Ponte dei Sospiri… una leggenda oltre le sbarre del tempo
Quando si racconta della Laguna non ci si può esimere dal condurre l’attenzione al Ponte dei Sospiri. Tra le Capitali più romantiche dello Stivale, Venezia è rinomata per i suoi scorci affascinanti e per le location, numerose, che, dal nulla si affacciano, strappando allo sguardo moti di stupore e trasportando i visitatori in un sentimento fuori dal tempo, in cui non esiste passato, perché sa imporsi con la forza di un presente che, a sua volta, non vuole fretta, chiede ancora di sognare…
La Venezia storica dei Dogi
Eccolo, dunque. Apparecchia la strada – per così dire – prima di incontrare la magnificente piazza San Marco. Scavalca il rio collegando, a doppia mandata, il Palazzo Ducale alle Prigioni Nuove.
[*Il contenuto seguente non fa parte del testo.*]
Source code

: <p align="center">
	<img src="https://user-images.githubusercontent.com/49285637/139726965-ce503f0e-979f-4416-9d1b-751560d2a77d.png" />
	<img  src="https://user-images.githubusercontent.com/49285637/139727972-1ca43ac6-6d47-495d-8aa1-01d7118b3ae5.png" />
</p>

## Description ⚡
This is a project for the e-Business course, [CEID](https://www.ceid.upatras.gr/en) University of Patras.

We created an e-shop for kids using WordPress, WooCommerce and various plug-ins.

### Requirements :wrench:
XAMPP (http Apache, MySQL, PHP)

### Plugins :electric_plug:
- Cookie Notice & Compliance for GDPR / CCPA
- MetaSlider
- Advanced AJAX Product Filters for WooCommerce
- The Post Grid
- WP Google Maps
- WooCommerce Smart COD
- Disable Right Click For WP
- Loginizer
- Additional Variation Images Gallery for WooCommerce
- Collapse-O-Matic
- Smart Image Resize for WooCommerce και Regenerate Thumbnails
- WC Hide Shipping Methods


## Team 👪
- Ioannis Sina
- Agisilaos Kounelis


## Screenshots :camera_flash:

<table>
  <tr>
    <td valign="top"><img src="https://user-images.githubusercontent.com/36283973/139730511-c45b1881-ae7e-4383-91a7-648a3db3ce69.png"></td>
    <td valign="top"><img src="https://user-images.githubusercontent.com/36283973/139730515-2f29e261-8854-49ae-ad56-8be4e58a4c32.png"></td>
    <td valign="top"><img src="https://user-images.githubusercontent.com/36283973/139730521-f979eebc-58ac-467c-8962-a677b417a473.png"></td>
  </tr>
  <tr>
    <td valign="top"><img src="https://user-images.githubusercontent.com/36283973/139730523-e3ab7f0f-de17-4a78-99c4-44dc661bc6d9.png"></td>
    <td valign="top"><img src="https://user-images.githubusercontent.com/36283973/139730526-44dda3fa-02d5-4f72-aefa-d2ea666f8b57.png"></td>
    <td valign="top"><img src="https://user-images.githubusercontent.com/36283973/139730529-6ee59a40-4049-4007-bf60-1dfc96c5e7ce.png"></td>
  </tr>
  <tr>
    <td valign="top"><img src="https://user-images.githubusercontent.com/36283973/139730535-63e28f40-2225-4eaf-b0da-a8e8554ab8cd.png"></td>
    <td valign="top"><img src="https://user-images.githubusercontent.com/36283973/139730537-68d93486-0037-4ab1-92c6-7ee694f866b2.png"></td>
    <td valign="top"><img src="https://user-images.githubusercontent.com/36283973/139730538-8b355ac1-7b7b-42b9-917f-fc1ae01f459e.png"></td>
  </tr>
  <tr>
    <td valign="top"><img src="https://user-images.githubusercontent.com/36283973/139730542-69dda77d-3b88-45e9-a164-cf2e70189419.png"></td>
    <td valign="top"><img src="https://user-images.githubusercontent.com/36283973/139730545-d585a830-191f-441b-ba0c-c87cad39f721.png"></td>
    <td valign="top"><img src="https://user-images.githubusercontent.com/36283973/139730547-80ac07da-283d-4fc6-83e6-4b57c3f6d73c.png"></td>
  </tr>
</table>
Lo si riconosce, per quelle sue pietre d’Istria e per i fregi, barocchi, frutto dell’idea dell’architetto Antonio Contin che, sul principio del XII sec., su desiderio – o forse sarebbe più indicato dire su ordine – del doge, Marino Grimani, volle dare prova della propria abilità.
E così lo stemma, affisso sul frontespizio, testimonia la volontà di dominio di un potere che sapeva accreditarsi, giorno dopo giorno, facendo leva sui favori, ottenuti a suon di ingenti ricchezze e cospicue lusinghe. Un do ut des per nulla scontato. Niente affatto indifferente alle dinamiche politiche e sociali dell’epoca.
Un viaggio senza ritorno…
Se per molti, ancor oggi, la Serenissima si veste a culla dell’amore e il luogo in questione è l’emblema di un turbamento che cattura il cuore, va specificato, tuttavia, che ‘i sospiri‘ di cui tanto si favoleggia, non son certo palpiti di passione.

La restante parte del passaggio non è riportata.